Would you give again, exactly as written, the lines from the opening of the records to the line with "[npm-url]: https://npmjs.org/package/@eggjs/tegg-dal-plugin", that line included and pictures excluded?

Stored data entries
§ §

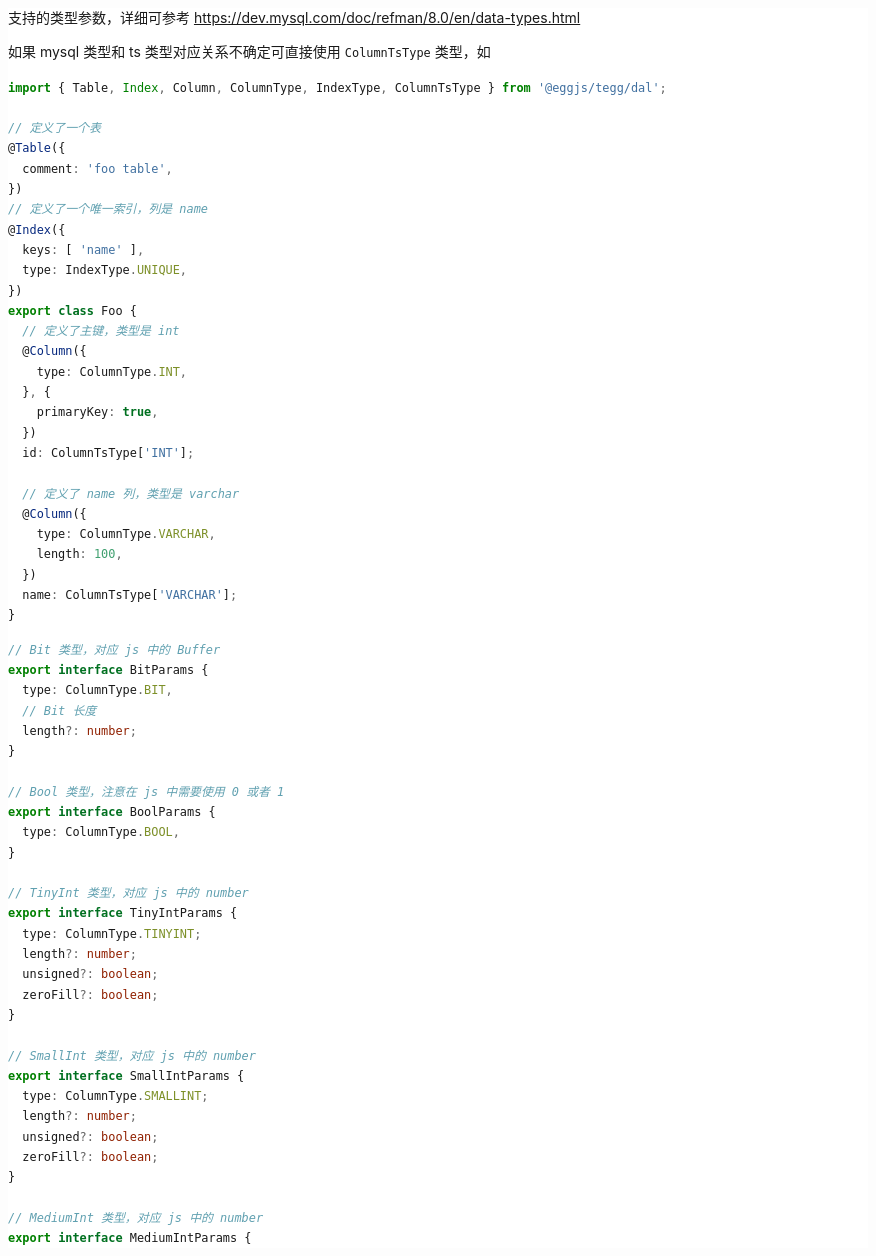 支持的类型参数，详细可参考 https://dev.mysql.com/doc/refman/8.0/en/data-types.html

如果 mysql 类型和 ts 类型对应关系不确定可直接使用 `ColumnTsType` 类型，如

```ts
import { Table, Index, Column, ColumnType, IndexType, ColumnTsType } from '@eggjs/tegg/dal';

// 定义了一个表
@Table({
  comment: 'foo table',
})
// 定义了一个唯一索引，列是 name
@Index({
  keys: [ 'name' ],
  type: IndexType.UNIQUE,
})
export class Foo {
  // 定义了主键，类型是 int
  @Column({
    type: ColumnType.INT,
  }, {
    primaryKey: true,
  })
  id: ColumnTsType['INT'];

  // 定义了 name 列，类型是 varchar
  @Column({
    type: ColumnType.VARCHAR,
    length: 100,
  })
  name: ColumnTsType['VARCHAR'];
}
```

```ts
// Bit 类型，对应 js 中的 Buffer 
export interface BitParams {
  type: ColumnType.BIT,
  // Bit 长度
  length?: number;
}

// Bool 类型，注意在 js 中需要使用 0 或者 1
export interface BoolParams {
  type: ColumnType.BOOL,
}

// TinyInt 类型，对应 js 中的 number
export interface TinyIntParams {
  type: ColumnType.TINYINT;
  length?: number;
  unsigned?: boolean;
  zeroFill?: boolean;
}

// SmallInt 类型，对应 js 中的 number
export interface SmallIntParams {
  type: ColumnType.SMALLINT;
  length?: number;
  unsigned?: boolean;
  zeroFill?: boolean;
}

// MediumInt 类型，对应 js 中的 number
export interface MediumIntParams {
```

[npm-image]: https://img.shields.io/npm/v/@eggjs/tegg-dal-plugin.svg?style=flat-square
[npm-url]: https://npmjs.org/package/@eggjs/tegg-dal-plugin
[snyk-image]: https://snyk.io/test/npm/@eggjs/tegg-dal-plugin/badge.svg?style=flat-square
[snyk-url]: https://snyk.io/test/npm/@eggjs/tegg-dal-plugin
[download-image]: https://img.shields.io/npm/dm/@eggjs/tegg-dal-plugin.svg?style=flat-square
[download-url]: https://npmjs.org/package/@eggjs/tegg-dal-plugin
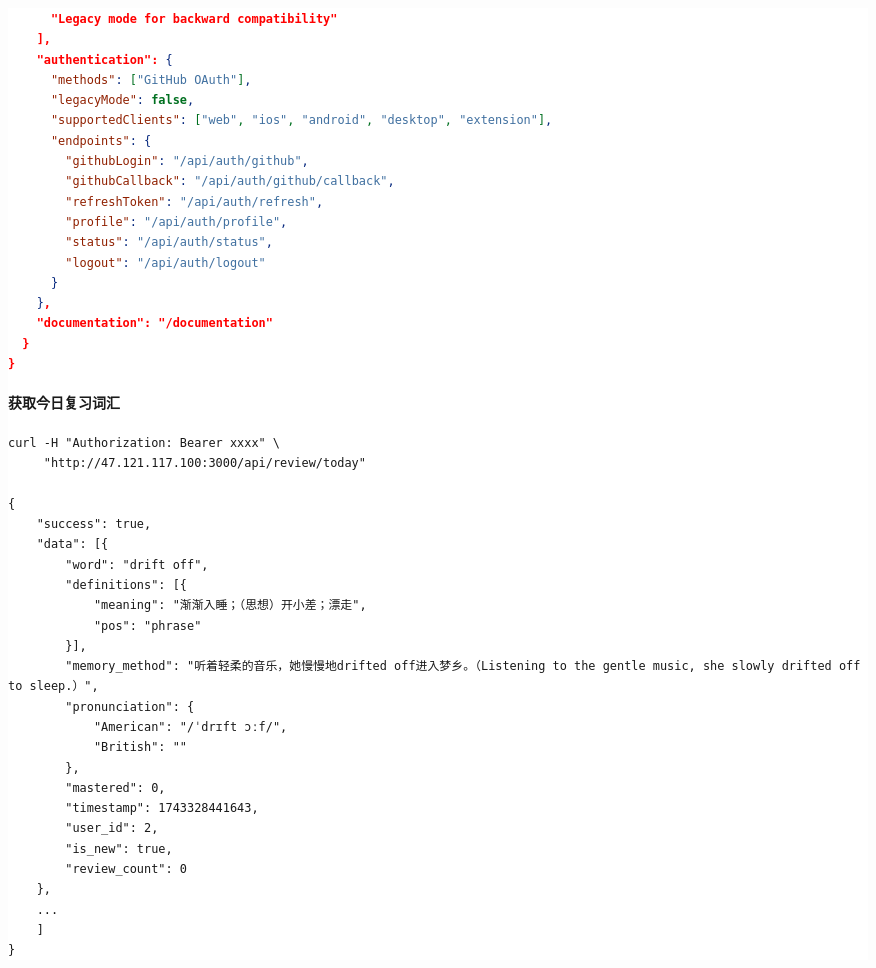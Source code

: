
 ```json
      "Legacy mode for backward compatibility"
    ],
    "authentication": {
      "methods": ["GitHub OAuth"],
      "legacyMode": false,
      "supportedClients": ["web", "ios", "android", "desktop", "extension"],
      "endpoints": {
        "githubLogin": "/api/auth/github",
        "githubCallback": "/api/auth/github/callback",
        "refreshToken": "/api/auth/refresh",
        "profile": "/api/auth/profile",
        "status": "/api/auth/status",
        "logout": "/api/auth/logout"
      }
    },
    "documentation": "/documentation"
  }
}
```



#### 获取今日复习词汇
```
curl -H "Authorization: Bearer xxxx" \
     "http://47.121.117.100:3000/api/review/today"

{
	"success": true,
	"data": [{
		"word": "drift off",
		"definitions": [{
			"meaning": "渐渐入睡；（思想）开小差；漂走",
			"pos": "phrase"
		}],
		"memory_method": "听着轻柔的音乐，她慢慢地drifted off进入梦乡。（Listening to the gentle music, she slowly drifted off to sleep.）",
		"pronunciation": {
			"American": "/ˈdrɪft ɔːf/",
			"British": ""
		},
		"mastered": 0,
		"timestamp": 1743328441643,
		"user_id": 2,
		"is_new": true,
		"review_count": 0
	},
	...
	]
} 
```
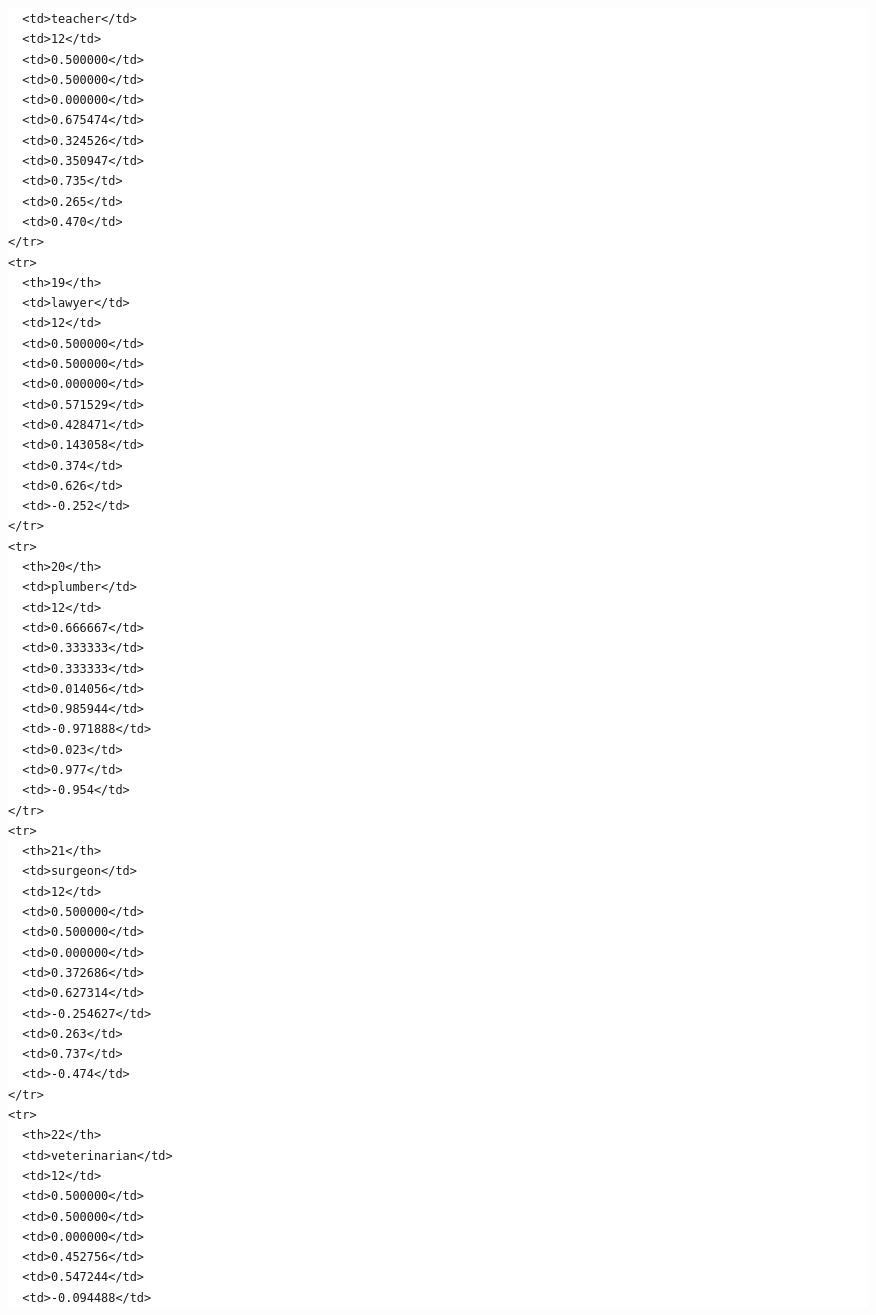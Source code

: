       <td>teacher</td>
      <td>12</td>
      <td>0.500000</td>
      <td>0.500000</td>
      <td>0.000000</td>
      <td>0.675474</td>
      <td>0.324526</td>
      <td>0.350947</td>
      <td>0.735</td>
      <td>0.265</td>
      <td>0.470</td>
    </tr>
    <tr>
      <th>19</th>
      <td>lawyer</td>
      <td>12</td>
      <td>0.500000</td>
      <td>0.500000</td>
      <td>0.000000</td>
      <td>0.571529</td>
      <td>0.428471</td>
      <td>0.143058</td>
      <td>0.374</td>
      <td>0.626</td>
      <td>-0.252</td>
    </tr>
    <tr>
      <th>20</th>
      <td>plumber</td>
      <td>12</td>
      <td>0.666667</td>
      <td>0.333333</td>
      <td>0.333333</td>
      <td>0.014056</td>
      <td>0.985944</td>
      <td>-0.971888</td>
      <td>0.023</td>
      <td>0.977</td>
      <td>-0.954</td>
    </tr>
    <tr>
      <th>21</th>
      <td>surgeon</td>
      <td>12</td>
      <td>0.500000</td>
      <td>0.500000</td>
      <td>0.000000</td>
      <td>0.372686</td>
      <td>0.627314</td>
      <td>-0.254627</td>
      <td>0.263</td>
      <td>0.737</td>
      <td>-0.474</td>
    </tr>
    <tr>
      <th>22</th>
      <td>veterinarian</td>
      <td>12</td>
      <td>0.500000</td>
      <td>0.500000</td>
      <td>0.000000</td>
      <td>0.452756</td>
      <td>0.547244</td>
      <td>-0.094488</td>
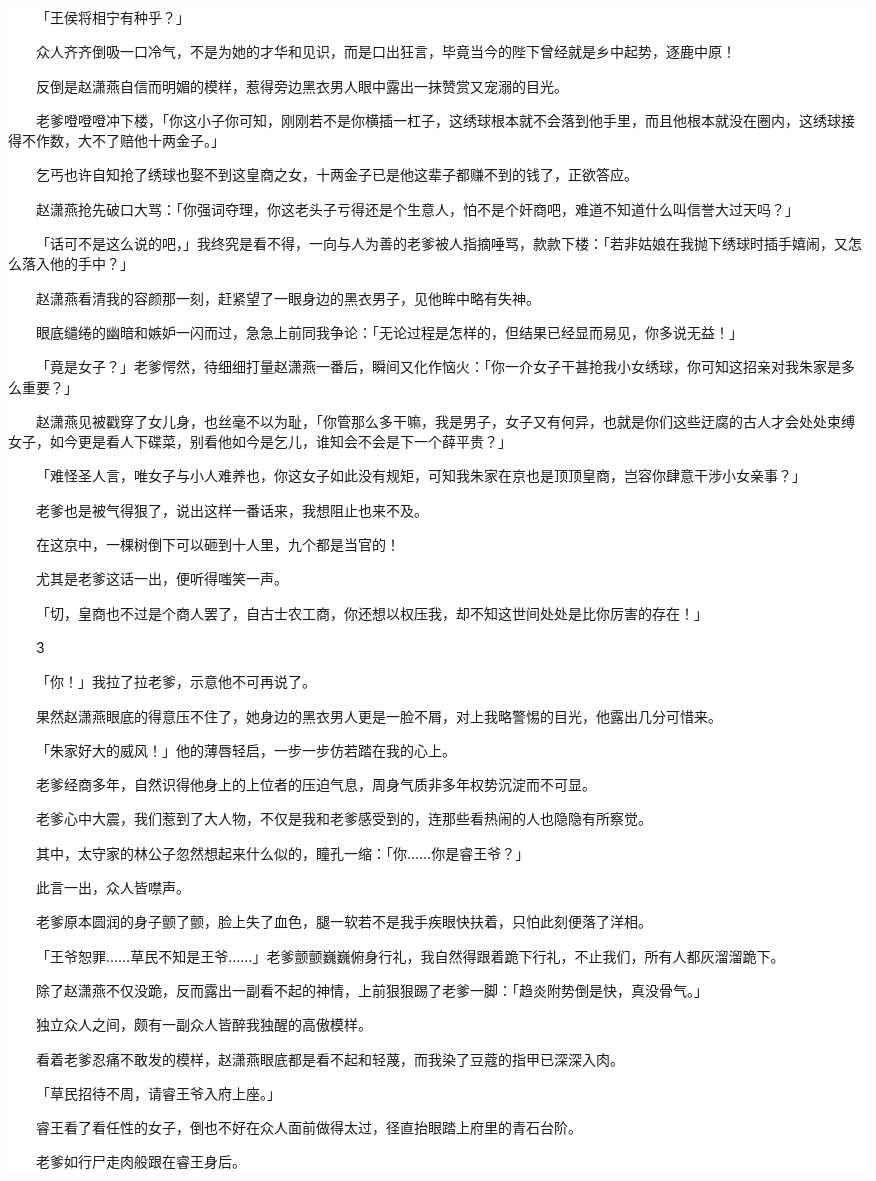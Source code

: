 &emsp;&emsp;「王侯将相宁有种乎？」  
  
&emsp;&emsp;众人齐齐倒吸一口冷气，不是为她的才华和见识，而是口出狂言，毕竟当今的陛下曾经就是乡中起势，逐鹿中原！  
  
&emsp;&emsp;反倒是赵潇燕自信而明媚的模样，惹得旁边黑衣男人眼中露出一抹赞赏又宠溺的目光。  
  
&emsp;&emsp;老爹噔噔噔冲下楼，「你这小子你可知，刚刚若不是你横插一杠子，这绣球根本就不会落到他手里，而且他根本就没在圈内，这绣球接得不作数，大不了赔他十两金子。」  
  
&emsp;&emsp;乞丐也许自知抢了绣球也娶不到这皇商之女，十两金子已是他这辈子都赚不到的钱了，正欲答应。  
  
&emsp;&emsp;赵潇燕抢先破口大骂：「你强词夺理，你这老头子亏得还是个生意人，怕不是个奸商吧，难道不知道什么叫信誉大过天吗？」  
  
&emsp;&emsp;「话可不是这么说的吧，」我终究是看不得，一向与人为善的老爹被人指摘唾骂，款款下楼：「若非姑娘在我抛下绣球时插手嬉闹，又怎么落入他的手中？」  
  
&emsp;&emsp;赵潇燕看清我的容颜那一刻，赶紧望了一眼身边的黑衣男子，见他眸中略有失神。  
  
&emsp;&emsp;眼底缱绻的幽暗和嫉妒一闪而过，急急上前同我争论：「无论过程是怎样的，但结果已经显而易见，你多说无益！」  
  
&emsp;&emsp;「竟是女子？」老爹愕然，待细细打量赵潇燕一番后，瞬间又化作恼火：「你一介女子干甚抢我小女绣球，你可知这招亲对我朱家是多么重要？」  
  
&emsp;&emsp;赵潇燕见被戳穿了女儿身，也丝毫不以为耻，「你管那么多干嘛，我是男子，女子又有何异，也就是你们这些迂腐的古人才会处处束缚女子，如今更是看人下碟菜，别看他如今是乞儿，谁知会不会是下一个薛平贵？」  
  
&emsp;&emsp;「难怪圣人言，唯女子与小人难养也，你这女子如此没有规矩，可知我朱家在京也是顶顶皇商，岂容你肆意干涉小女亲事？」  
  
&emsp;&emsp;老爹也是被气得狠了，说出这样一番话来，我想阻止也来不及。  
  
&emsp;&emsp;在这京中，一棵树倒下可以砸到十人里，九个都是当官的！  
  
&emsp;&emsp;尤其是老爹这话一出，便听得嗤笑一声。  
  
&emsp;&emsp;「切，皇商也不过是个商人罢了，自古士农工商，你还想以权压我，却不知这世间处处是比你厉害的存在！」  
  
&emsp;&emsp;3  
  
&emsp;&emsp;「你！」我拉了拉老爹，示意他不可再说了。  
  
&emsp;&emsp;果然赵潇燕眼底的得意压不住了，她身边的黑衣男人更是一脸不屑，对上我略警惕的目光，他露出几分可惜来。  
  
&emsp;&emsp;「朱家好大的威风！」他的薄唇轻启，一步一步仿若踏在我的心上。  
  
&emsp;&emsp;老爹经商多年，自然识得他身上的上位者的压迫气息，周身气质非多年权势沉淀而不可显。  
  
&emsp;&emsp;老爹心中大震，我们惹到了大人物，不仅是我和老爹感受到的，连那些看热闹的人也隐隐有所察觉。  
  
&emsp;&emsp;其中，太守家的林公子忽然想起来什么似的，瞳孔一缩：「你……你是睿王爷？」  
  
&emsp;&emsp;此言一出，众人皆噤声。  
  
&emsp;&emsp;老爹原本圆润的身子颤了颤，脸上失了血色，腿一软若不是我手疾眼快扶着，只怕此刻便落了洋相。  
  
&emsp;&emsp;「王爷恕罪……草民不知是王爷……」老爹颤颤巍巍俯身行礼，我自然得跟着跪下行礼，不止我们，所有人都灰溜溜跪下。  
  
&emsp;&emsp;除了赵潇燕不仅没跪，反而露出一副看不起的神情，上前狠狠踢了老爹一脚：「趋炎附势倒是快，真没骨气。」  
  
&emsp;&emsp;独立众人之间，颇有一副众人皆醉我独醒的高傲模样。  
  
&emsp;&emsp;看着老爹忍痛不敢发的模样，赵潇燕眼底都是看不起和轻蔑，而我染了豆蔻的指甲已深深入肉。  
  
&emsp;&emsp;「草民招待不周，请睿王爷入府上座。」  
  
&emsp;&emsp;睿王看了看任性的女子，倒也不好在众人面前做得太过，径直抬眼踏上府里的青石台阶。  
  
&emsp;&emsp;老爹如行尸走肉般跟在睿王身后。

§ §

RESPONSE:
 支持的类型参数，详细可参考 https://dev.mysql.com/doc/refman/8.0/en/data-types.html

如果 mysql 类型和 ts 类型对应关系不确定可直接使用 `ColumnTsType` 类型，如

```ts
import { Table, Index, Column, ColumnType, IndexType, ColumnTsType } from '@eggjs/tegg/dal';

// 定义了一个表
@Table({
  comment: 'foo table',
})
// 定义了一个唯一索引，列是 name
@Index({
  keys: [ 'name' ],
  type: IndexType.UNIQUE,
})
export class Foo {
  // 定义了主键，类型是 int
  @Column({
    type: ColumnType.INT,
  }, {
    primaryKey: true,
  })
  id: ColumnTsType['INT'];

  // 定义了 name 列，类型是 varchar
  @Column({
    type: ColumnType.VARCHAR,
    length: 100,
  })
  name: ColumnTsType['VARCHAR'];
}
```

```ts
// Bit 类型，对应 js 中的 Buffer 
export interface BitParams {
  type: ColumnType.BIT,
  // Bit 长度
  length?: number;
}

// Bool 类型，注意在 js 中需要使用 0 或者 1
export interface BoolParams {
  type: ColumnType.BOOL,
}

// TinyInt 类型，对应 js 中的 number
export interface TinyIntParams {
  type: ColumnType.TINYINT;
  length?: number;
  unsigned?: boolean;
  zeroFill?: boolean;
}

// SmallInt 类型，对应 js 中的 number
export interface SmallIntParams {
  type: ColumnType.SMALLINT;
  length?: number;
  unsigned?: boolean;
  zeroFill?: boolean;
}

// MediumInt 类型，对应 js 中的 number
export interface MediumIntParams {
```

[npm-image]: https://img.shields.io/npm/v/@eggjs/tegg-dal-plugin.svg?style=flat-square
[npm-url]: https://npmjs.org/package/@eggjs/tegg-dal-plugin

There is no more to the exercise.